Анненский. Не ворчи, Арефа!

Входит Валентин.

Валентин. – Здравствуй, отец! Ты сегодня выглядишь утомленным. Опять полночи не спал? «Чуть свет уж на ногах» (цитирует «Горе от ума») и как всегда в крахмальной рубашке?

Анненский. – Ты же знаешь, как я их люблю! Если было бы можно, я и спал бы в них, но сегодня не спалось. Арефа, растопи камин, зябко!

Арефа. – Слушаюсь, барин! (Выходит).

Валентин (подходит к окну, смотрит в него). – Опять льёт дождик как всегда в ноябре. И так каждый день. До чего же мне осень не нравится, эти низкие тучи, эта слякоть. Трудно представить, что скоро, совсем скоро будет Рождество. Я всегда любил Рождество! Вы с мамой клали подарки под ёлку или вешали их на ветки, приходили гости, их дети, и мы водили веселые хороводы, взявшись за руки. А тебе нравится Рождество?

Анненский. – Рождество? Пожалуй... Но, до него еще время не приспело, до него еще нужно дожить.

Валентин. – Говоришь так, словно собрался умирать.

Анненский. – К этому всегда надо быть готовым. Знаешь, иногда жизнь кажется треснувшим кувшином, из которого постепенно вытекает вода. Чем дольше идешь, тем менее остается воды. Оттого и торопишься переделать все, что тебе еще под силу, о чём в молодости не задумывался.

Валентин. – Не намерен сегодня говорить о грустном.... Мне казалось, ты поедешь в присутствие сегодня?

Анненский. – Нет, сказался больным.

Валентин (ёжится). – У тебя сыро, надо растопить камин. (Ходит по кабинету, насвистывает мелодию романса).

Анненский. – Прекрати, деньги просвистишь!

Валентин. – Странно папа, что ты веришь в приметы. Ольга не приезжала вчера? В последнее время она нас избегает. Или мне кажется? И Наташа тоже давно с ней не разговаривала – они перебрасываются только записочками. Не обиделась ли она?

Анненский. – Не знаю, право! Может ей нездоровится? Сейчас эпидемия инфлюэнции. Впрочем, об этом можно справиться у Платона, мы сегодня его ждем к обеду.

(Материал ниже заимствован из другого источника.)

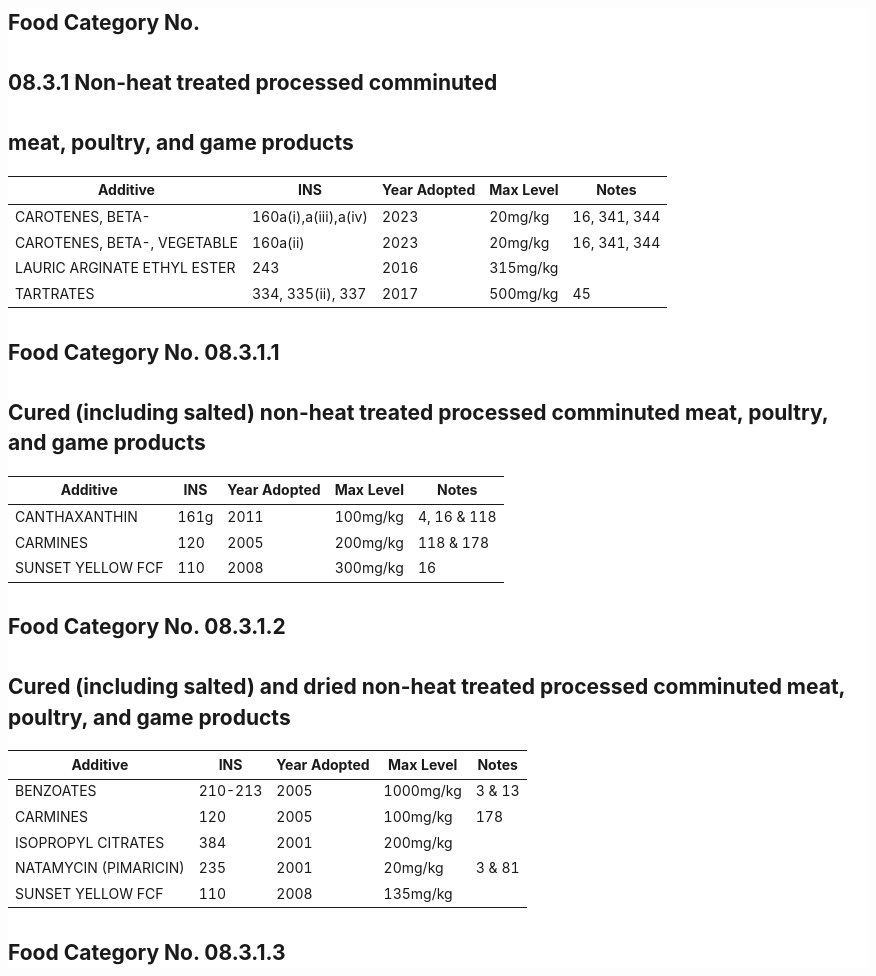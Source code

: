 ## Food Category No.

## 08.3.1 Non-heat treated processed comminuted

## meat, poultry, and game products

| Additive                    | INS                  |   Year Adopted | Max Level   | Notes        |
|-----------------------------|----------------------|----------------|-------------|--------------|
| CAROTENES, BETA-            | 160a(i),a(iii),a(iv) |           2023 | 20mg/kg     | 16, 341, 344 |
| CAROTENES, BETA-, VEGETABLE | 160a(ii)             |           2023 | 20mg/kg     | 16, 341, 344 |
| LAURIC ARGINATE ETHYL ESTER | 243                  |           2016 | 315mg/kg    |              |
| TARTRATES                   | 334, 335(ii), 337    |           2017 | 500mg/kg    | 45           |

## Food Category No. 08.3.1.1

## Cured (including salted) non-heat treated processed comminuted meat, poultry, and game products

| Additive          | INS   |   Year Adopted | Max Level   | Notes       |
|-------------------|-------|----------------|-------------|-------------|
| CANTHAXANTHIN     | 161g  |           2011 | 100mg/kg    | 4, 16 & 118 |
| CARMINES          | 120   |           2005 | 200mg/kg    | 118 & 178   |
| SUNSET YELLOW FCF | 110   |           2008 | 300mg/kg    | 16          |

## Food Category No. 08.3.1.2

## Cured (including salted) and dried non-heat treated processed comminuted meat, poultry, and game products

| Additive              | INS     |   Year Adopted | Max Level   | Notes   |
|-----------------------|---------|----------------|-------------|---------|
| BENZOATES             | 210-213 |           2005 | 1000mg/kg   | 3 & 13  |
| CARMINES              | 120     |           2005 | 100mg/kg    | 178     |
| ISOPROPYL CITRATES    | 384     |           2001 | 200mg/kg    |         |
| NATAMYCIN (PIMARICIN) | 235     |           2001 | 20mg/kg     | 3 & 81  |
| SUNSET YELLOW FCF     | 110     |           2008 | 135mg/kg    |         |

## Food Category No. 08.3.1.3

Валентин. – Маковский прислал мне стихи новой поэтессы. У тебя они, верно, есть? Некая Черубина де Габриак.

Анненский. – Да, он мне тоже прислал, сам лежит дома, болен плевритом. Я как раз читал эти стихи перед твоим приходом.

Валентин. – Какие необычные, не находишь? (Берт лист со стола, читает).

Червленый щит в моем гербе,

И знака нет на светлом поле.

Но вверен он моей судьбе,

Последний – в роде дерзких волей...

Маковский тебе не говорил кто она такая, откуда? Какая-то таинственная красавица-католичка.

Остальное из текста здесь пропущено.